Dataset entries:
──────────

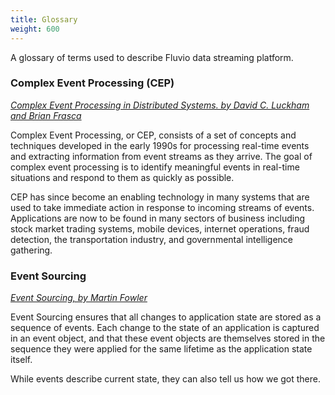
 ```yaml
---
title: Glossary
weight: 600
---
```


A glossary of terms used to describe Fluvio data streaming platform.

### Complex Event Processing (CEP)

_<a href="https://complexevents.com/stanford/cep/" target="_blank">Complex Event Processing in Distributed Systems. by David C. Luckham and Brian Frasca</a>_

Complex Event Processing, or CEP, consists of a set of concepts and techniques developed in the early 1990s for processing real-time events and extracting information from event streams as they arrive. The goal of complex event processing is to identify meaningful events in real-time situations and respond to them as quickly as possible.

CEP has since become an enabling technology in many systems that are used to take immediate action in response to incoming streams of events. Applications are now to be found in many sectors of business including stock market trading systems, mobile devices, internet operations, fraud detection, the transportation industry, and governmental intelligence gathering.


### Event Sourcing
_<a href="https://martinfowler.com/eaaDev/EventSourcing.html" target="_blank">Event Sourcing, by Martin Fowler</a>_

Event Sourcing</a> ensures that all changes to application state are stored as a sequence of events. Each change to the state of an application is captured in an event object, and that these event objects are themselves stored in the sequence they were applied for the same lifetime as the application state itself.

While events describe current state, they can also tell us how we got there.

──────────

Task brief: All lines from the one containing "### Event Sourcing" down to the final line above are to be restated word for word; leave out the rest.

Written answer:
### Event Sourcing
_<a href="https://martinfowler.com/eaaDev/EventSourcing.html" target="_blank">Event Sourcing, by Martin Fowler</a>_

Event Sourcing</a> ensures that all changes to application state are stored as a sequence of events. Each change to the state of an application is captured in an event object, and that these event objects are themselves stored in the sequence they were applied for the same lifetime as the application state itself.

While events describe current state, they can also tell us how we got there.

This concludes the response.